Task objective:
Retype the entries below word for word, leaving out every picture.

------------------------------

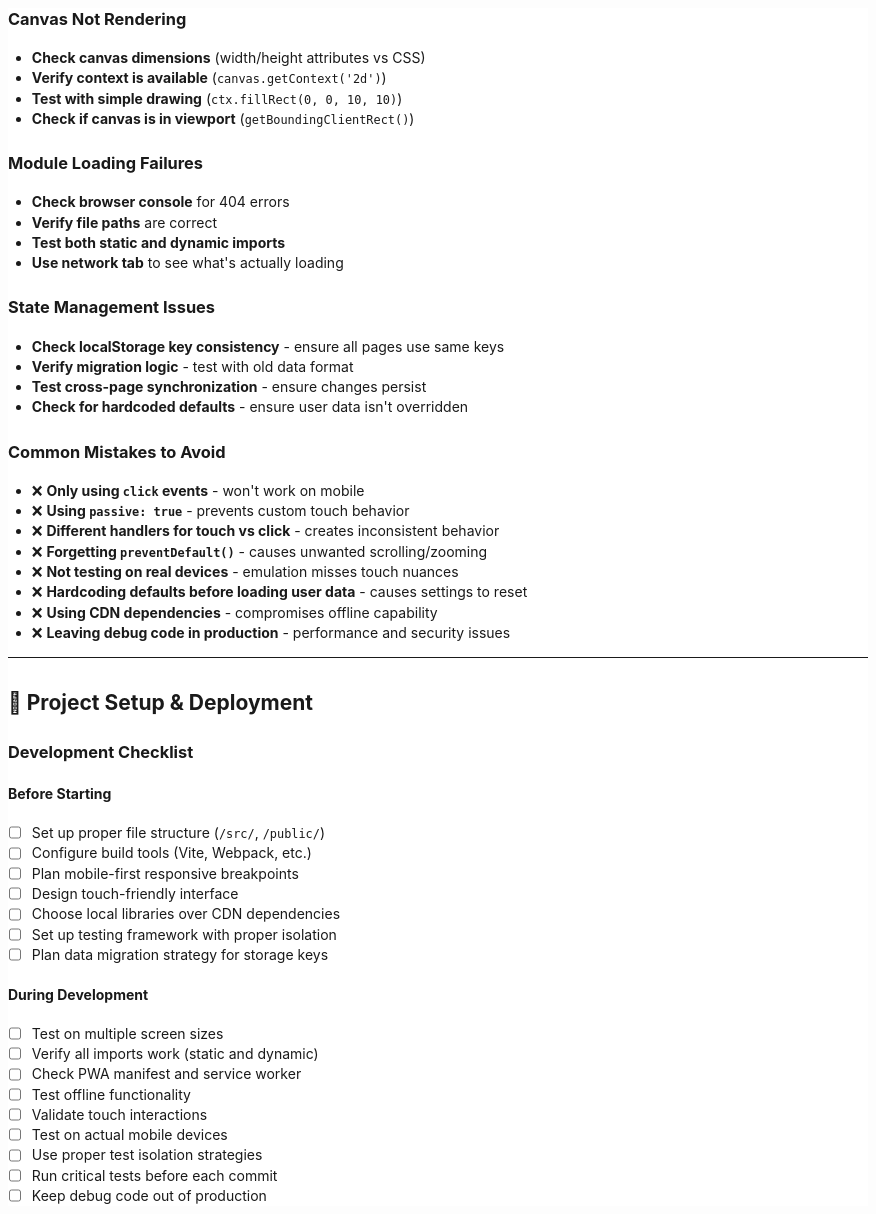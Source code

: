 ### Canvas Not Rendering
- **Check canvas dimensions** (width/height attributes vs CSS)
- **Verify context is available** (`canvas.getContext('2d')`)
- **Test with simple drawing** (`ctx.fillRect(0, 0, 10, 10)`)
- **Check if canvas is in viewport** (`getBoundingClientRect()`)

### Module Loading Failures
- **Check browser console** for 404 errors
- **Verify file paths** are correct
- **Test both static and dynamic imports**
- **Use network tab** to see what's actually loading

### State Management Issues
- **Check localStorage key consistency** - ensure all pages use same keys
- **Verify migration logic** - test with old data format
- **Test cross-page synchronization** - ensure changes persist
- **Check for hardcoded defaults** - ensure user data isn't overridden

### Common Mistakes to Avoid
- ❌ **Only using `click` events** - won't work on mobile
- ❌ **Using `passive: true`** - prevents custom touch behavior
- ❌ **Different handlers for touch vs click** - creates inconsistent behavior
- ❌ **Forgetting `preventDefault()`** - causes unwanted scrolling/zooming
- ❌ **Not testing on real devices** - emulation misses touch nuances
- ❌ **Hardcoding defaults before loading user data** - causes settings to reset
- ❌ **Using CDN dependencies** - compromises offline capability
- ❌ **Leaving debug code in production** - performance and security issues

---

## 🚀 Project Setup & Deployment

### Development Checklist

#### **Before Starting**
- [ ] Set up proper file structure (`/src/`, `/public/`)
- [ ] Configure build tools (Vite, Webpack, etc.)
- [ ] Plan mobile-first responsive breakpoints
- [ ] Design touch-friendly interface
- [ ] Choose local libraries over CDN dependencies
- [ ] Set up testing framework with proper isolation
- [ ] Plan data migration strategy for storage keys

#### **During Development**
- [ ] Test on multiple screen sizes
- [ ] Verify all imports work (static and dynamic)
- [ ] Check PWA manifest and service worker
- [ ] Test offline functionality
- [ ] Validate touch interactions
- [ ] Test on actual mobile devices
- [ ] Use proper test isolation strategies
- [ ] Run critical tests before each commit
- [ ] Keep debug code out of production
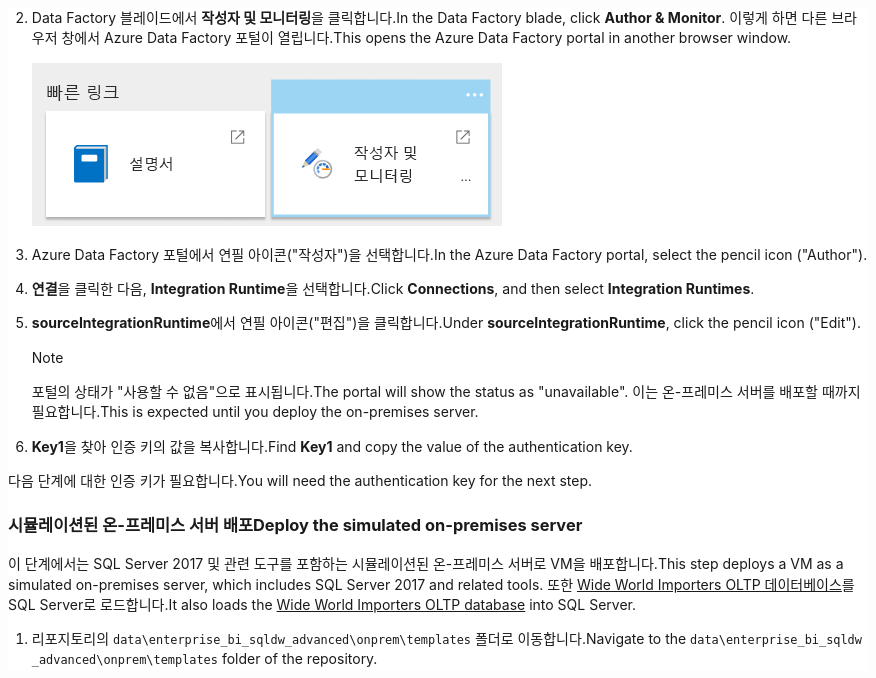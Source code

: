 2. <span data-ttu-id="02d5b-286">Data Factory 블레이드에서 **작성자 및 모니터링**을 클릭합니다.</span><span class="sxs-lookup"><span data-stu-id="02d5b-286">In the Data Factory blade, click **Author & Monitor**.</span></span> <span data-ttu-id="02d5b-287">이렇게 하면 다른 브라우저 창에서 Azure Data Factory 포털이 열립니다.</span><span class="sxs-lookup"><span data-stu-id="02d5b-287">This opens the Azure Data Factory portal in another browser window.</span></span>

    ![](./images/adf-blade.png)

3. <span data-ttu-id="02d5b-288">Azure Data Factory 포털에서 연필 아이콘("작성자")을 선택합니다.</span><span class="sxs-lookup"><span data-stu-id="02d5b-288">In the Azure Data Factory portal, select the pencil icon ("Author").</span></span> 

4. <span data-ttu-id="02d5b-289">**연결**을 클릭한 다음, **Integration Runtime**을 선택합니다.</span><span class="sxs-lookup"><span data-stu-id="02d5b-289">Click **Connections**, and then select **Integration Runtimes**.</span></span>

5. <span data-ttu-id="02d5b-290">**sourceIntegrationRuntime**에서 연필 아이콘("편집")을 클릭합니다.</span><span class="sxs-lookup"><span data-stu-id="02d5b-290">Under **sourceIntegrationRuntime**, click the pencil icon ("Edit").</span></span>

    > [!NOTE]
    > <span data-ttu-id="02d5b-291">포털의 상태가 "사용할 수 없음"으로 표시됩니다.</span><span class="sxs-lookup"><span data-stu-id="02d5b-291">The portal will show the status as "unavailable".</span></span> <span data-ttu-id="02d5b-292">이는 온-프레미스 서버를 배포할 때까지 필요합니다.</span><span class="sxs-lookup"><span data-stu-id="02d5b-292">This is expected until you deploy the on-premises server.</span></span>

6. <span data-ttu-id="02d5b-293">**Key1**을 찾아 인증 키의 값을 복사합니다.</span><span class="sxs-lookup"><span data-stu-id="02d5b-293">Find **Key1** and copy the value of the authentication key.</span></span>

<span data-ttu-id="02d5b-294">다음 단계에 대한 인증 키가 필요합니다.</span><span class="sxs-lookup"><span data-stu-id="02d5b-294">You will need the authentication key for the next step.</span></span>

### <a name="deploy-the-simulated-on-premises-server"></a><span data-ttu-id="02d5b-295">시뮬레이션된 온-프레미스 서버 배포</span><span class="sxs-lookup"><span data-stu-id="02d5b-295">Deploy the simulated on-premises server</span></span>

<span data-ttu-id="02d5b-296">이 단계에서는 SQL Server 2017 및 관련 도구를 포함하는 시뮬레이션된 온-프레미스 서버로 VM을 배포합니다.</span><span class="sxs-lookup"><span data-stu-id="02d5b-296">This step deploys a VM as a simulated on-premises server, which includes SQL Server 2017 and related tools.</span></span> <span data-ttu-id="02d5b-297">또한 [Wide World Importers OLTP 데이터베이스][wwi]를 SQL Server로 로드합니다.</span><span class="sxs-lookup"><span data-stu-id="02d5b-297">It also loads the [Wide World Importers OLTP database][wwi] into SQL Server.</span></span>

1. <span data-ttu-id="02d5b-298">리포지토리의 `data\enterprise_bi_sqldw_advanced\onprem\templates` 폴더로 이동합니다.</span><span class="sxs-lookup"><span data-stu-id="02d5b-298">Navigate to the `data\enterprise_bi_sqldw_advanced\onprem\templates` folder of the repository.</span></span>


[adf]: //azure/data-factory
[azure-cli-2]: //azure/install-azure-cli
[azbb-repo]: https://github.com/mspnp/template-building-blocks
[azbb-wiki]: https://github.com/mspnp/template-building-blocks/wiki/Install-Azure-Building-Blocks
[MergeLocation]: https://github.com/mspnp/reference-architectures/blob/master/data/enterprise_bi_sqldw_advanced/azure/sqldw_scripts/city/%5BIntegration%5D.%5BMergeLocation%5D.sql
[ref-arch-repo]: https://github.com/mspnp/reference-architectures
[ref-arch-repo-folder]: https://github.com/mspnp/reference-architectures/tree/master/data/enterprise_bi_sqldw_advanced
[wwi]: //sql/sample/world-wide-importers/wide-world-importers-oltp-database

------------------------------

Problem solution:
Source code

: ### Canvas Not Rendering
- **Check canvas dimensions** (width/height attributes vs CSS)
- **Verify context is available** (`canvas.getContext('2d')`)
- **Test with simple drawing** (`ctx.fillRect(0, 0, 10, 10)`)
- **Check if canvas is in viewport** (`getBoundingClientRect()`)

### Module Loading Failures
- **Check browser console** for 404 errors
- **Verify file paths** are correct
- **Test both static and dynamic imports**
- **Use network tab** to see what's actually loading

### State Management Issues
- **Check localStorage key consistency** - ensure all pages use same keys
- **Verify migration logic** - test with old data format
- **Test cross-page synchronization** - ensure changes persist
- **Check for hardcoded defaults** - ensure user data isn't overridden

### Common Mistakes to Avoid
- ❌ **Only using `click` events** - won't work on mobile
- ❌ **Using `passive: true`** - prevents custom touch behavior
- ❌ **Different handlers for touch vs click** - creates inconsistent behavior
- ❌ **Forgetting `preventDefault()`** - causes unwanted scrolling/zooming
- ❌ **Not testing on real devices** - emulation misses touch nuances
- ❌ **Hardcoding defaults before loading user data** - causes settings to reset
- ❌ **Using CDN dependencies** - compromises offline capability
- ❌ **Leaving debug code in production** - performance and security issues

---

## 🚀 Project Setup & Deployment

### Development Checklist

#### **Before Starting**
- [ ] Set up proper file structure (`/src/`, `/public/`)
- [ ] Configure build tools (Vite, Webpack, etc.)
- [ ] Plan mobile-first responsive breakpoints
- [ ] Design touch-friendly interface
- [ ] Choose local libraries over CDN dependencies
- [ ] Set up testing framework with proper isolation
- [ ] Plan data migration strategy for storage keys

#### **During Development**
- [ ] Test on multiple screen sizes
- [ ] Verify all imports work (static and dynamic)
- [ ] Check PWA manifest and service worker
- [ ] Test offline functionality
- [ ] Validate touch interactions
- [ ] Test on actual mobile devices
- [ ] Use proper test isolation strategies
- [ ] Run critical tests before each commit
- [ ] Keep debug code out of production
Source code

: 2. <span data-ttu-id="02d5b-286">Data Factory 블레이드에서 **작성자 및 모니터링**을 클릭합니다.</span><span class="sxs-lookup"><span data-stu-id="02d5b-286">In the Data Factory blade, click **Author & Monitor**.</span></span> <span data-ttu-id="02d5b-287">이렇게 하면 다른 브라우저 창에서 Azure Data Factory 포털이 열립니다.</span><span class="sxs-lookup"><span data-stu-id="02d5b-287">This opens the Azure Data Factory portal in another browser window.</span></span>

    ![](./images/adf-blade.png)

3. <span data-ttu-id="02d5b-288">Azure Data Factory 포털에서 연필 아이콘("작성자")을 선택합니다.</span><span class="sxs-lookup"><span data-stu-id="02d5b-288">In the Azure Data Factory portal, select the pencil icon ("Author").</span></span> 

4. <span data-ttu-id="02d5b-289">**연결**을 클릭한 다음, **Integration Runtime**을 선택합니다.</span><span class="sxs-lookup"><span data-stu-id="02d5b-289">Click **Connections**, and then select **Integration Runtimes**.</span></span>

5. <span data-ttu-id="02d5b-290">**sourceIntegrationRuntime**에서 연필 아이콘("편집")을 클릭합니다.</span><span class="sxs-lookup"><span data-stu-id="02d5b-290">Under **sourceIntegrationRuntime**, click the pencil icon ("Edit").</span></span>

    > [!NOTE]
    > <span data-ttu-id="02d5b-291">포털의 상태가 "사용할 수 없음"으로 표시됩니다.</span><span class="sxs-lookup"><span data-stu-id="02d5b-291">The portal will show the status as "unavailable".</span></span> <span data-ttu-id="02d5b-292">이는 온-프레미스 서버를 배포할 때까지 필요합니다.</span><span class="sxs-lookup"><span data-stu-id="02d5b-292">This is expected until you deploy the on-premises server.</span></span>

6. <span data-ttu-id="02d5b-293">**Key1**을 찾아 인증 키의 값을 복사합니다.</span><span class="sxs-lookup"><span data-stu-id="02d5b-293">Find **Key1** and copy the value of the authentication key.</span></span>

<span data-ttu-id="02d5b-294">다음 단계에 대한 인증 키가 필요합니다.</span><span class="sxs-lookup"><span data-stu-id="02d5b-294">You will need the authentication key for the next step.</span></span>

### <a name="deploy-the-simulated-on-premises-server"></a><span data-ttu-id="02d5b-295">시뮬레이션된 온-프레미스 서버 배포</span><span class="sxs-lookup"><span data-stu-id="02d5b-295">Deploy the simulated on-premises server</span></span>

<span data-ttu-id="02d5b-296">이 단계에서는 SQL Server 2017 및 관련 도구를 포함하는 시뮬레이션된 온-프레미스 서버로 VM을 배포합니다.</span><span class="sxs-lookup"><span data-stu-id="02d5b-296">This step deploys a VM as a simulated on-premises server, which includes SQL Server 2017 and related tools.</span></span> <span data-ttu-id="02d5b-297">또한 [Wide World Importers OLTP 데이터베이스][wwi]를 SQL Server로 로드합니다.</span><span class="sxs-lookup"><span data-stu-id="02d5b-297">It also loads the [Wide World Importers OLTP database][wwi] into SQL Server.</span></span>

1. <span data-ttu-id="02d5b-298">리포지토리의 `data\enterprise_bi_sqldw_advanced\onprem\templates` 폴더로 이동합니다.</span><span class="sxs-lookup"><span data-stu-id="02d5b-298">Navigate to the `data\enterprise_bi_sqldw_advanced\onprem\templates` folder of the repository.</span></span>


[adf]: //azure/data-factory
[azure-cli-2]: //azure/install-azure-cli
[azbb-repo]: https://github.com/mspnp/template-building-blocks
[azbb-wiki]: https://github.com/mspnp/template-building-blocks/wiki/Install-Azure-Building-Blocks
[MergeLocation]: https://github.com/mspnp/reference-architectures/blob/master/data/enterprise_bi_sqldw_advanced/azure/sqldw_scripts/city/%5BIntegration%5D.%5BMergeLocation%5D.sql
[ref-arch-repo]: https://github.com/mspnp/reference-architectures
[ref-arch-repo-folder]: https://github.com/mspnp/reference-architectures/tree/master/data/enterprise_bi_sqldw_advanced
[wwi]: //sql/sample/world-wide-importers/wide-world-importers-oltp-database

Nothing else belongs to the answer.